Annelik, kadınların bağımlı hale getirilmesinde sistemin önemli bir parçasını oluşturuyordu. Onun feminist kuramda klasik denebilecek görüşlerini, Hester Eisentstein'ın kitabından özetledik.
Biyolojinin gaddarlığı, anneler ve babalar
İkinci dalga kadın hareketinin ilk yıllarında, feministler, II. Dünya Savaşı sonrasında propagandası çokça yapılan kadınlığın eş ve anne rollerinden ibaret olduğu hükmüne tepki gösterdiler.
Bu kadınlar, radikal feminist Schulamith Firestone ile birlikte kadınların ezilmesinin temelinde biyolojik anneliğin yattığını iddia ettiler.
Firestone, kadınları özgürleştiren nihai devrimin, "kadınları biyolojinin gaddarlığından kurtaracak her türlü aracın sağlanabileceği", kadınların kontrolünde bir teknoloji ile gerçekleştirileceğini söylüyordu.
O dönemde, politik olarak anne olmama seçimi, feminist analizin başlıaca konularından biriydi. Feministler arasında zoraki anneliğe yönelik bundan başka tepkiler de vardı tabii.
Pek çok feminist, edilgen "dişil" rollerde toplumsallaşmalarını sağlayan ajanlar olarak gördükleri kendi annelerine çok kızgındılar. Babaların süreç içindeki rolleri görünür olmadığı için, babalar henüz bu kızgınlıktan paylarını almıyordu.
Annelik, deneyim ve kurum
Öyleyse, feminist analizin annelik konusundaki içeriği ne olacaktı? Adrienne Rich, annelik kavramını "deneyim" ve "kurum" olarak ikiye ayırarak bu analizi yapmaya girişti.

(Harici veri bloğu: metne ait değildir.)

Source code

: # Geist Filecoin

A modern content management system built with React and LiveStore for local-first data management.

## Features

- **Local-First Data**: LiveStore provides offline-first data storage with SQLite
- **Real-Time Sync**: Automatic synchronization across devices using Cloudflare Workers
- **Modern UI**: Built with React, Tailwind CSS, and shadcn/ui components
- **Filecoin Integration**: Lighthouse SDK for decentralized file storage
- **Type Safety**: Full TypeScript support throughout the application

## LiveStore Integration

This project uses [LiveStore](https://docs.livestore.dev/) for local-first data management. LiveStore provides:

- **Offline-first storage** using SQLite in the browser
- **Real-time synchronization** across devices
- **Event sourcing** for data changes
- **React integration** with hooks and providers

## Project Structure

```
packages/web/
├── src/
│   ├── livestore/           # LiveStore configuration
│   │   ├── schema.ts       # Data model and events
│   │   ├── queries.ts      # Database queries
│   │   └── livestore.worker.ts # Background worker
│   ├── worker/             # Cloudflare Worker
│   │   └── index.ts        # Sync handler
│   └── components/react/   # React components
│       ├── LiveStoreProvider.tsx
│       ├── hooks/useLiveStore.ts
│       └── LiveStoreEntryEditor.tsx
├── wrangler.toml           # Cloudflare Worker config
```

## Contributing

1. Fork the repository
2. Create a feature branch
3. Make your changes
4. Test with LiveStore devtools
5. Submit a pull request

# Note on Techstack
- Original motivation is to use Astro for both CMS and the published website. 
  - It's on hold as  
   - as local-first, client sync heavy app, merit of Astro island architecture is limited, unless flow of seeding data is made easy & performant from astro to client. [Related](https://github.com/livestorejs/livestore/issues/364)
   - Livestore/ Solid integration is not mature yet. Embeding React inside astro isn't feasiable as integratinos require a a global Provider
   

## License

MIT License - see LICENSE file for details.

Buradaki ayırım noktası ona, erkek egemenliğinin esaretinden arındırıldığında kadınların nasıl bir annelik deneyimi yaşayabileceğini ve bundan ayrı olarak, patriarka altında anne olan kadınlara ne yapıldığını tartışma fırsatı sağlıyordu.
Rich, kitabında, bu kavramları şöyle açıklıyor:
"Anneliğin iç içe geçmiş iki anlamını ayrıştırmaya çalışıyorum: Herhangi bir kadının üreme ve çocuk konularındaki gücü ile kurduğu potansiyel ilişki ve bu potansiyelin ve dolayısıyla bütün kadınların erkek egemenliğinde kalmalarını ısağlayan annelik kurumu."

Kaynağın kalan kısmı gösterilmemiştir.